▸ **The records**
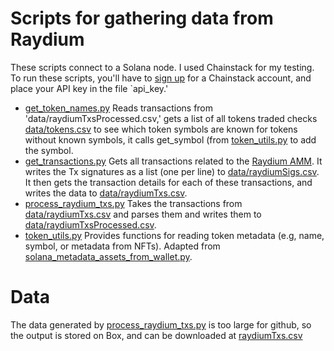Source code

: # Scripts for gathering data from Raydium

These scripts connect to a Solana node.  I used Chainstack for my testing.  To run these scripts, you'll have to [sign up](https://chainstack.com/pricing/) for a Chainstack account, 
and place your API key in the file `api_key.'

* [get_token_names.py](get_token_names.py) Reads transactions from 'data/raydiumTxsProcessed.csv,' gets a list of all tokens traded checks [data/tokens.csv](data/tokens.csv) to see which token symbols are known for tokens without known symbols, it calls get_symbol (from [token_utils.py](token_utils.py) to add the symbol.
* [get_transactions.py](get_transactions.py) Gets all transactions related to the [Raydium AMM](https://solscan.io/account/675kPX9MHTjS2zt1qfr1NYHuzeLXfQM9H24wFSUt1Mp8).  It writes the Tx signatures as a list (one per line) to [data/raydiumSigs.csv](data/raydiumSigs.csv).  It then gets the transaction details for each of these transactions, 
    and writes the data to [data/raydiumTxs.csv](https://upenn.box.com/s/5tstk731l4oxw9rdo977e6ihmzi9aejb).
* [process_raydium_txs.py](process_raydium_txs.py) Takes the transactions from [data/raydiumTxs.csv](https://upenn.box.com/s/5tstk731l4oxw9rdo977e6ihmzi9aejb) and parses them and writes them to [data/raydiumTxsProcessed.csv](data/raydiumTxsProcessed).
* [token_utils.py](token_utils.py) Provides functions for reading token metadata (e.g, name, symbol, or metadata from NFTs).  Adapted from [solana_metadata_assets_from_wallet.py](https://gist.githubusercontent.com/CrackerHax/61882cf814cde4d9cbc6f5a709e51c34/raw/38d0f11f6f394f7aea0be788f1760f5302b59c91/solana_metadata_assets_from_wallet.py).

# Data

The data generated by [process_raydium_txs.py](process_raydium_txs.py) is too large for github, so the output is stored on Box, and 
can be downloaded at [raydiumTxs.csv](https://upenn.box.com/s/5tstk731l4oxw9rdo977e6ihmzi9aejb)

▸ **Task details**
Every line from the one holding "The data generated" through the final line of the listing must be echoed exactly; leave out all other lines.

▸ **Problem solution**
The data generated by [process_raydium_txs.py](process_raydium_txs.py) is too large for github, so the output is stored on Box, and 
can be downloaded at [raydiumTxs.csv](https://upenn.box.com/s/5tstk731l4oxw9rdo977e6ihmzi9aejb)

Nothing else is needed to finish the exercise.